Only lines that contain the word "those" belong in the answer; copy them from the records below.

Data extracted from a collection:

Segment Open

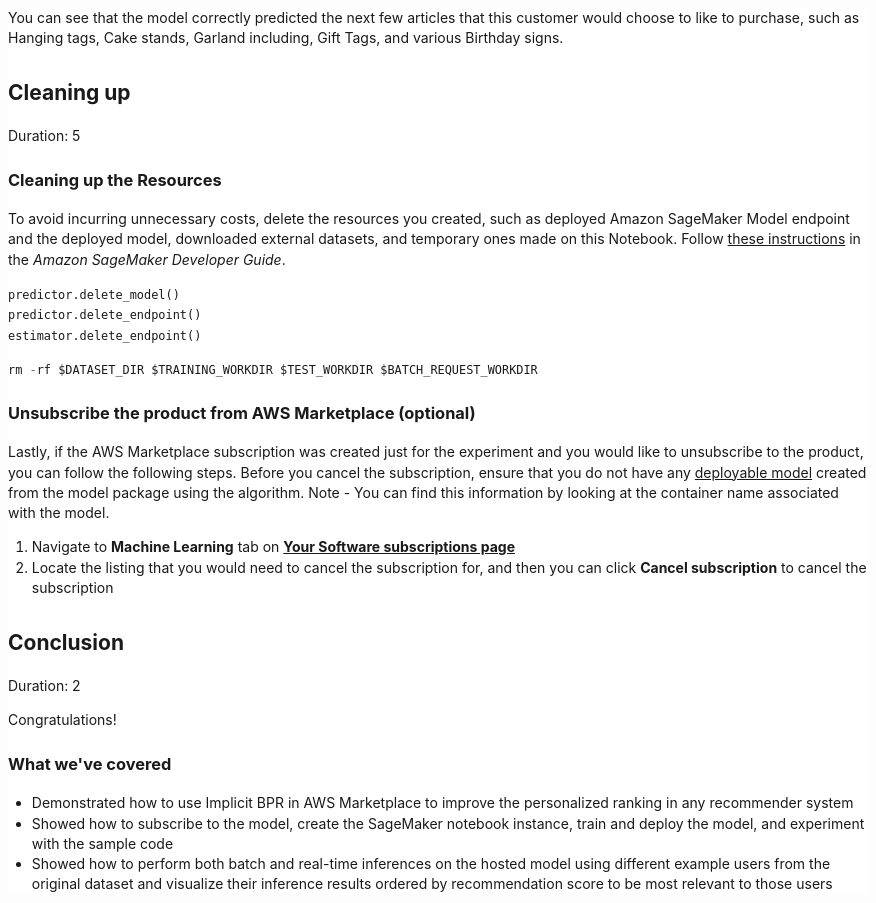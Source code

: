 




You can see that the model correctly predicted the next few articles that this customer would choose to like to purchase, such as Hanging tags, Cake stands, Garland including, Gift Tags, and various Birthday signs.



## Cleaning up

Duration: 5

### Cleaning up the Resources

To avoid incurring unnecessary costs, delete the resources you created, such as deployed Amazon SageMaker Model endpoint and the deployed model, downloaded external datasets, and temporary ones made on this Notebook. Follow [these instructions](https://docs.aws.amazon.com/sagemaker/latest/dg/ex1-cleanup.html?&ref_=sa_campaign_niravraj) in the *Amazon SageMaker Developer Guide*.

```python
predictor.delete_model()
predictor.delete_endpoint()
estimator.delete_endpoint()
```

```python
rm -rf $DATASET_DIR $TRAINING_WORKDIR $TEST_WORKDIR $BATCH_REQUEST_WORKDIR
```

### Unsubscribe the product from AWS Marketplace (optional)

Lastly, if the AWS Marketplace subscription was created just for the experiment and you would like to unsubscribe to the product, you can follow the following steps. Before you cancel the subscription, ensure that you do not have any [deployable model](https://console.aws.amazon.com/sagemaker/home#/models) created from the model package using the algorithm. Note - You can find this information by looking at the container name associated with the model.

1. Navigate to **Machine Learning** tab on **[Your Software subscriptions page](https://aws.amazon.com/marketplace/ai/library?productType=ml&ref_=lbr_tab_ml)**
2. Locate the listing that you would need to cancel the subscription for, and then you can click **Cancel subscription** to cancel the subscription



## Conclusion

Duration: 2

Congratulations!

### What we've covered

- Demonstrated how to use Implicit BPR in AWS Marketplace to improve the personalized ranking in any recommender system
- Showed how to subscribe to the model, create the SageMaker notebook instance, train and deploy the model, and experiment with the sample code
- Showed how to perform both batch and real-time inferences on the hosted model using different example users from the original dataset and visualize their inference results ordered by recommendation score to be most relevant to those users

Segment Closed
Segment Open

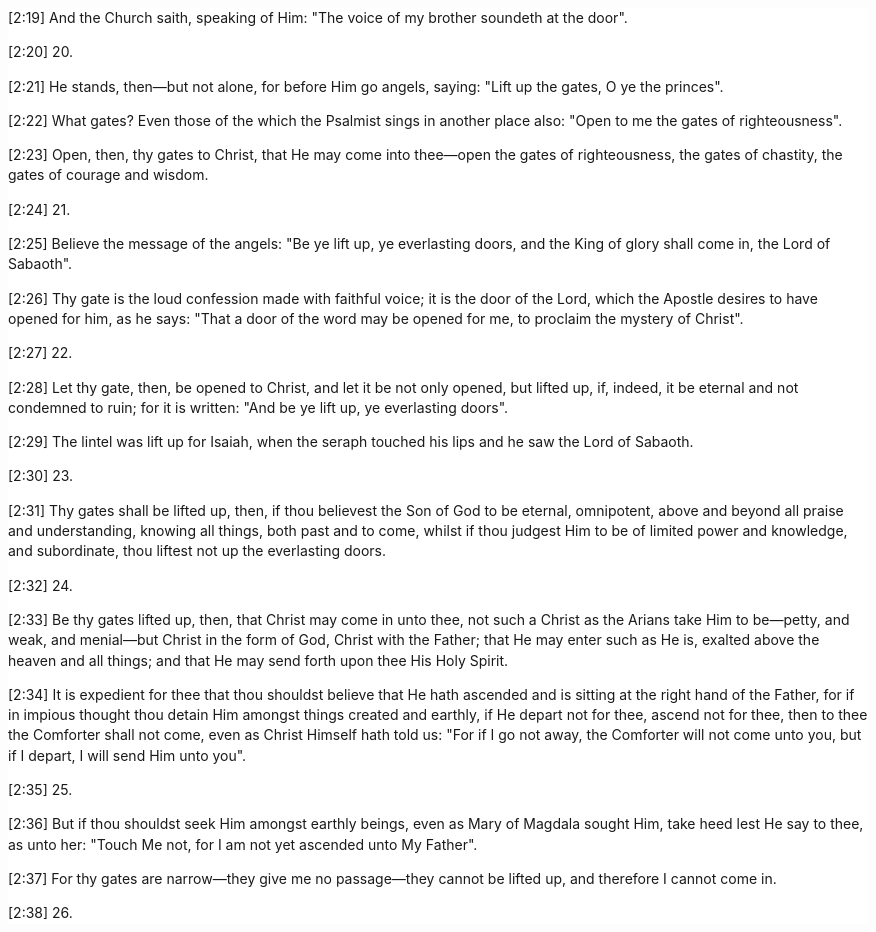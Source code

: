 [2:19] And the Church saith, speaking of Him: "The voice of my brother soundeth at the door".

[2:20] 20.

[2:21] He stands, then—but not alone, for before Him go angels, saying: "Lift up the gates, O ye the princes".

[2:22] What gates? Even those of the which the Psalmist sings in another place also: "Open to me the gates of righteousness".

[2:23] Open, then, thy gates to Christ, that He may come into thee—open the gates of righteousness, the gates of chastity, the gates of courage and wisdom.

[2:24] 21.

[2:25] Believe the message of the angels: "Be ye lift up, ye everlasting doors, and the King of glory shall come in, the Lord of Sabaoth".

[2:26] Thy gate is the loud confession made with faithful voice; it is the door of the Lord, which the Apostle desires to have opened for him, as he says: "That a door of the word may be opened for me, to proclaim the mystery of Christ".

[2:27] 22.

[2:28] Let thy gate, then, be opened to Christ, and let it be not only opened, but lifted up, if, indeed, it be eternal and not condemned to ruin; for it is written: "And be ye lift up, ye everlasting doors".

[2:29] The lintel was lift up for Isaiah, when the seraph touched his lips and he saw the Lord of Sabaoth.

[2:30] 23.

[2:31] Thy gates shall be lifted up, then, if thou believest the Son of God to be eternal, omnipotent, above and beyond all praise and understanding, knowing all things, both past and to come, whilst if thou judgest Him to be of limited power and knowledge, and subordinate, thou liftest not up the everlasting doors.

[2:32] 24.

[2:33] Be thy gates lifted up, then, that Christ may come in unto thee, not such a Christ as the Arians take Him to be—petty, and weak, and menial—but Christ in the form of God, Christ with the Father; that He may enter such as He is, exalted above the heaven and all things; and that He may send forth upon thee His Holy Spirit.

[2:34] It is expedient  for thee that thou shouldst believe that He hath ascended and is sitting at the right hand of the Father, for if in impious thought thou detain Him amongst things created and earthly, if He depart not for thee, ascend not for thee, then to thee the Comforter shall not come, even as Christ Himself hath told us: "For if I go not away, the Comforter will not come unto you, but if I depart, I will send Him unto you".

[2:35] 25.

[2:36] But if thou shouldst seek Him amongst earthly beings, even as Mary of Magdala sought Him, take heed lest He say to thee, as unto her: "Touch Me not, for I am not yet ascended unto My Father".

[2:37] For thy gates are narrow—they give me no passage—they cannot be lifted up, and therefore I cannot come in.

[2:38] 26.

Segment Closed

▶ Task response:
- Showed how to perform both batch and real-time inferences on the hosted model using different example users from the original dataset and visualize their inference results ordered by recommendation score to be most relevant to those users
[2:22] What gates? Even those of the which the Psalmist sings in another place also: "Open to me the gates of righteousness".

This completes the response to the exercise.